--- Records provided Enclosed Below ---

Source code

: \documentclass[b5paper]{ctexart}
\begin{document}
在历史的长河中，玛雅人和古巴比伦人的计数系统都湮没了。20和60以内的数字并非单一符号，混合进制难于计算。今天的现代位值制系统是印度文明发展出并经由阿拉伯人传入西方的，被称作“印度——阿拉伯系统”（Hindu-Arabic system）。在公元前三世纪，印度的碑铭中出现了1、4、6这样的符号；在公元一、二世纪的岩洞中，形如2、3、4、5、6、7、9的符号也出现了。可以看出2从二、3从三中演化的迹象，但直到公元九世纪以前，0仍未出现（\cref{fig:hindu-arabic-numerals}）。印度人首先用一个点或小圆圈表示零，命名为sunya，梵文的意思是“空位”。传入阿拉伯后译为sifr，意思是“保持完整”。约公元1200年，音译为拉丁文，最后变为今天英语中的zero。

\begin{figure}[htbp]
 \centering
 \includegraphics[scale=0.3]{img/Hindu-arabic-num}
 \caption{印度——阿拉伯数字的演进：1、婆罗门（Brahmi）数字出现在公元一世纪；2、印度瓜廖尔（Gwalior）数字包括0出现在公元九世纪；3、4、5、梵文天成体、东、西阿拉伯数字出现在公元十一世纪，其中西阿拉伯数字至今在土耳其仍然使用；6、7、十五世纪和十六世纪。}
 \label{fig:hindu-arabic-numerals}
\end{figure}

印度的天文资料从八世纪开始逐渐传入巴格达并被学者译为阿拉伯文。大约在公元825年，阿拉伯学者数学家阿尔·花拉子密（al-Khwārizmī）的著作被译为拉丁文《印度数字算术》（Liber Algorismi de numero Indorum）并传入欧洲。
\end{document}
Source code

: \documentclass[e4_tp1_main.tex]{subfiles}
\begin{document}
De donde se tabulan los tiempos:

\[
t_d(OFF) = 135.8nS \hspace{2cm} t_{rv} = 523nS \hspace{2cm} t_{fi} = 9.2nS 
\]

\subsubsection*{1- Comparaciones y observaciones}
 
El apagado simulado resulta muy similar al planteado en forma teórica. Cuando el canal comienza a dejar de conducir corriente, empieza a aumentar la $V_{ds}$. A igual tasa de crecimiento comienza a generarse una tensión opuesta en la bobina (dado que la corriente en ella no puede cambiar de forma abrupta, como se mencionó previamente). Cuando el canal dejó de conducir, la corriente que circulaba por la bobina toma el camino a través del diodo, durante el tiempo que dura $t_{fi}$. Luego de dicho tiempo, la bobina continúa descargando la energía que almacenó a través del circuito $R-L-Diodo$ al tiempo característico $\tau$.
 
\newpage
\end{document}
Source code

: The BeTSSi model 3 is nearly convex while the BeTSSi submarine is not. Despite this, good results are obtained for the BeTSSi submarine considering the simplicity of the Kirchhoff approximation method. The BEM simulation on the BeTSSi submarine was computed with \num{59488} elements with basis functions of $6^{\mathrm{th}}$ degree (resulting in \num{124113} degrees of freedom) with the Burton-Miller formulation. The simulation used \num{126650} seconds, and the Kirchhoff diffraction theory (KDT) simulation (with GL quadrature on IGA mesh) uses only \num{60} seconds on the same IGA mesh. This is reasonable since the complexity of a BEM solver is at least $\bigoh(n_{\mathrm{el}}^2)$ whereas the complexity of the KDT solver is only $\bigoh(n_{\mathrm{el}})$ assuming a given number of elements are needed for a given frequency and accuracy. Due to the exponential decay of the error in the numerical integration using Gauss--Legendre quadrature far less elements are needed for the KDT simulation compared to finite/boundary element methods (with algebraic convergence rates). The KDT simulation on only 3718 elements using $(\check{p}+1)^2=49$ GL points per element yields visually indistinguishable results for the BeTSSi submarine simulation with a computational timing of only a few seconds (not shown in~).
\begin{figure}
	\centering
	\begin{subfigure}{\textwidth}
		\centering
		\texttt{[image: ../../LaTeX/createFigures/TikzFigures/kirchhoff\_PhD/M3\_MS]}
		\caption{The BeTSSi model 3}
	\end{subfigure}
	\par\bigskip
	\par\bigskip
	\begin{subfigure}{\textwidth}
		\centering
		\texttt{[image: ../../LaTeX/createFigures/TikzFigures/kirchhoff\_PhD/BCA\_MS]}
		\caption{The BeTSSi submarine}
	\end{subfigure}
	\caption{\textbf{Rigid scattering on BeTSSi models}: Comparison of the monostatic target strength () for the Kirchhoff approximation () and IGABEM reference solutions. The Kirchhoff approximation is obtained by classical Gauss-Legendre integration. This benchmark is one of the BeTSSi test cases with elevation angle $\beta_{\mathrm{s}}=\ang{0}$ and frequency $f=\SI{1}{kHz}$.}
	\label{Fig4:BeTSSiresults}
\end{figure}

--- End of Enclosed Records provided ---

* [Work required] Check the listing above for lines containing the string "TikzFigures", and copy each one.

* [Solved exercise]
		\texttt{[image: ../../LaTeX/createFigures/TikzFigures/kirchhoff\_PhD/M3\_MS]}
		\texttt{[image: ../../LaTeX/createFigures/TikzFigures/kirchhoff\_PhD/BCA\_MS]}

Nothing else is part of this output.